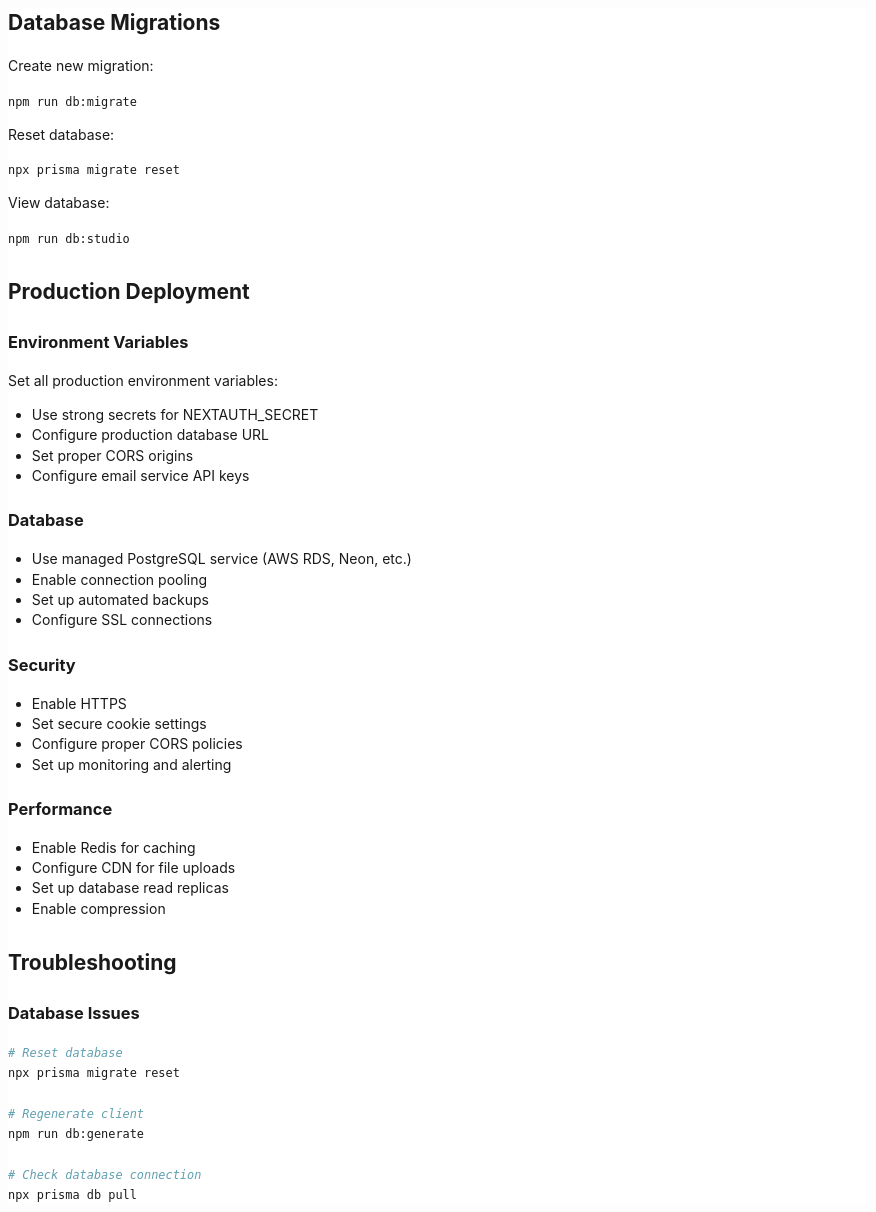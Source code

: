 ## Database Migrations

Create new migration:
```bash
npm run db:migrate
```

Reset database:
```bash
npx prisma migrate reset
```

View database:
```bash
npm run db:studio
```

## Production Deployment

### Environment Variables
Set all production environment variables:
- Use strong secrets for NEXTAUTH_SECRET
- Configure production database URL
- Set proper CORS origins
- Configure email service API keys

### Database
- Use managed PostgreSQL service (AWS RDS, Neon, etc.)
- Enable connection pooling
- Set up automated backups
- Configure SSL connections

### Security
- Enable HTTPS
- Set secure cookie settings
- Configure proper CORS policies
- Set up monitoring and alerting

### Performance
- Enable Redis for caching
- Configure CDN for file uploads
- Set up database read replicas
- Enable compression

## Troubleshooting

### Database Issues
```bash
# Reset database
npx prisma migrate reset

# Regenerate client
npm run db:generate

# Check database connection
npx prisma db pull
```
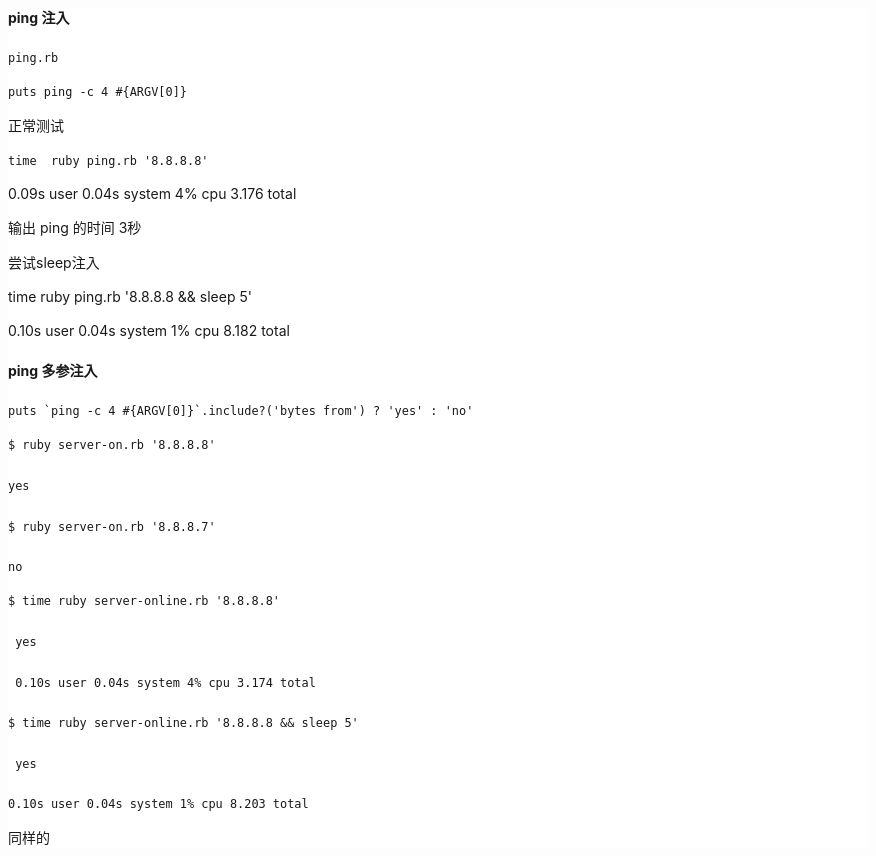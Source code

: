 



#### ping 注入

`ping.rb`

`puts ping -c 4 #{ARGV[0]}` 



正常测试  

`time  ruby ping.rb '8.8.8.8'`

 0.09s user 0.04s system 4% cpu 3.176 total 

输出 ping 的时间  3秒

尝试sleep注入

time ruby ping.rb '8.8.8.8 && sleep 5' 

0.10s user 0.04s system 1% cpu 8.182 total 



#### ping 多参注入

```
puts `ping -c 4 #{ARGV[0]}`.include?('bytes from') ? 'yes' : 'no' 
```



```
$ ruby server-on.rb '8.8.8.8' 

yes 

$ ruby server-on.rb '8.8.8.7' 

no 
```

```
$ time ruby server-online.rb '8.8.8.8'

 yes

 0.10s user 0.04s system 4% cpu 3.174 total 

$ time ruby server-online.rb '8.8.8.8 && sleep 5'

 yes 

0.10s user 0.04s system 1% cpu 8.203 total 
```



同样的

▬▬▬▬▬▬

### Goal of the exercise:
Taking the records above as input, show every line in which the word "system" is present.

### Problem solution:
 0.09s user 0.04s system 4% cpu 3.176 total 
0.10s user 0.04s system 1% cpu 8.182 total 
 0.10s user 0.04s system 4% cpu 3.174 total 
0.10s user 0.04s system 1% cpu 8.203 total 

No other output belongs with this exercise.